*THE TASK:* From the line containing "散發至舊版 Windows 的套件。" down to the final entry below, restate each line word for word.

*GIVEN ENTRIES:*
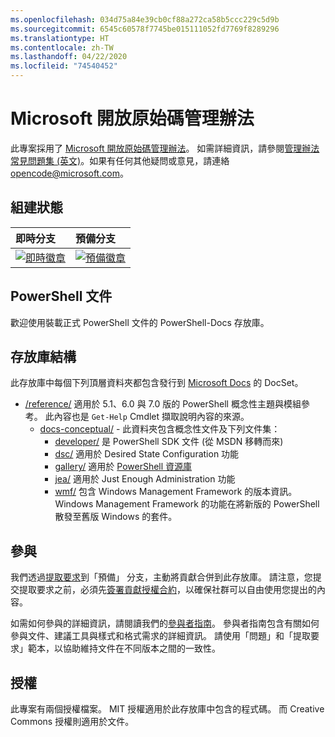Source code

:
 ```yaml
---
ms.openlocfilehash: 034d75a84e39cb0cf88a272ca58b5ccc229c5d9b
ms.sourcegitcommit: 6545c60578f7745be015111052fd7769f8289296
ms.translationtype: HT
ms.contentlocale: zh-TW
ms.lasthandoff: 04/22/2020
ms.locfileid: "74540452"
---
```

# <a name="microsoft-open-source-code-of-conduct"></a>Microsoft 開放原始碼管理辦法

此專案採用了 [Microsoft 開放原始碼管理辦法](https://opensource.microsoft.com/codeofconduct/)。 如需詳細資訊，請參閱[管理辦法常見問題集 (英文)](https://opensource.microsoft.com/codeofconduct/faq/)。如果有任何其他疑問或意見，請連絡 [opencode@microsoft.com](mailto:opencode@microsoft.com)。

[即時徽章]: https://powershell.visualstudio.com/PowerShell-Docs/_apis/build/status/PowerShell-Docs-CI?branchName=live
[預備徽章]: https://powershell.visualstudio.com/PowerShell-Docs/_apis/build/status/PowerShell-Docs-CI?branchName=staging

## <a name="build-status"></a>組建狀態

| 即時分支 | 預備分支 |
|:------------|:---------------|
| [![即時徽章][]][即時徽章] | [![預備徽章][]][預備徽章]

## <a name="powershell-documentation"></a>PowerShell 文件

歡迎使用裝載正式 PowerShell 文件的 PowerShell-Docs 存放庫。

## <a name="repository-structure"></a>存放庫結構

此存放庫中每個下列頂層資料夾都包含發行到 [Microsoft Docs](https://docs.microsoft.com/powershell) 的 DocSet。

- [/reference/](https://docs.microsoft.com/powershell/scripting/) 適用於 5.1、6.0 與 7.0 版的 PowerShell 概念性主題與模組參考。 此內容也是 `Get-Help` Cmdlet 擷取說明內容的來源。
  - [docs-conceptual/](https://docs.microsoft.com/powershell) - 此資料夾包含概念性文件及下列文件集：
    - [developer/](https://docs.microsoft.com/powershell/scripting/developer/) 是 PowerShell SDK 文件 (從 MSDN 移轉而來)
    - [dsc/](https://docs.microsoft.com/powershell/scripting/dsc/) 適用於 Desired State Configuration 功能
    - [gallery/](https://docs.microsoft.com/powershell/scripting/gallery) 適用於 [PowerShell 資源庫](https://www.powershellgallery.com/)
    - [jea/](https://docs.microsoft.com/powershell/scripting/jea/) 適用於 Just Enough Administration 功能
    - [wmf/](https://docs.microsoft.com/powershell/scripting/wmf/overview) 包含 Windows Management Framework 的版本資訊。Windows Management Framework 的功能在將新版的 PowerShell 散發至舊版 Windows 的套件。

## <a name="contributing"></a>參與

我們透過[提取要求](https://help.github.com/articles/using-pull-requests/)到「預備」  分支，主動將貢獻合併到此存放庫。
請注意，您提交提取要求之前，必須先[簽署貢獻授權合約](https://cla.microsoft.com/)，以確保社群可以自由使用您提出的內容。

如需如何參與的詳細資訊，請閱讀我們的[參與者指南](https://docs.microsoft.com/contribute/powershell/powershell-contribute)。 參與者指南包含有關如何參與文件、建議工具與樣式和格式需求的詳細資訊。 請使用「問題」和「提取要求」範本，以協助維持文件在不同版本之間的一致性。

## <a name="licenses"></a>授權

此專案有兩個授權檔案。 MIT 授權適用於此存放庫中包含的程式碼。 而 Creative Commons 授權則適用於文件。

*WRITTEN RESPONSE:*
    - [wmf/](https://docs.microsoft.com/powershell/scripting/wmf/overview) 包含 Windows Management Framework 的版本資訊。Windows Management Framework 的功能在將新版的 PowerShell 散發至舊版 Windows 的套件。

## <a name="contributing"></a>參與

我們透過[提取要求](https://help.github.com/articles/using-pull-requests/)到「預備」  分支，主動將貢獻合併到此存放庫。
請注意，您提交提取要求之前，必須先[簽署貢獻授權合約](https://cla.microsoft.com/)，以確保社群可以自由使用您提出的內容。

如需如何參與的詳細資訊，請閱讀我們的[參與者指南](https://docs.microsoft.com/contribute/powershell/powershell-contribute)。 參與者指南包含有關如何參與文件、建議工具與樣式和格式需求的詳細資訊。 請使用「問題」和「提取要求」範本，以協助維持文件在不同版本之間的一致性。

## <a name="licenses"></a>授權

此專案有兩個授權檔案。 MIT 授權適用於此存放庫中包含的程式碼。 而 Creative Commons 授權則適用於文件。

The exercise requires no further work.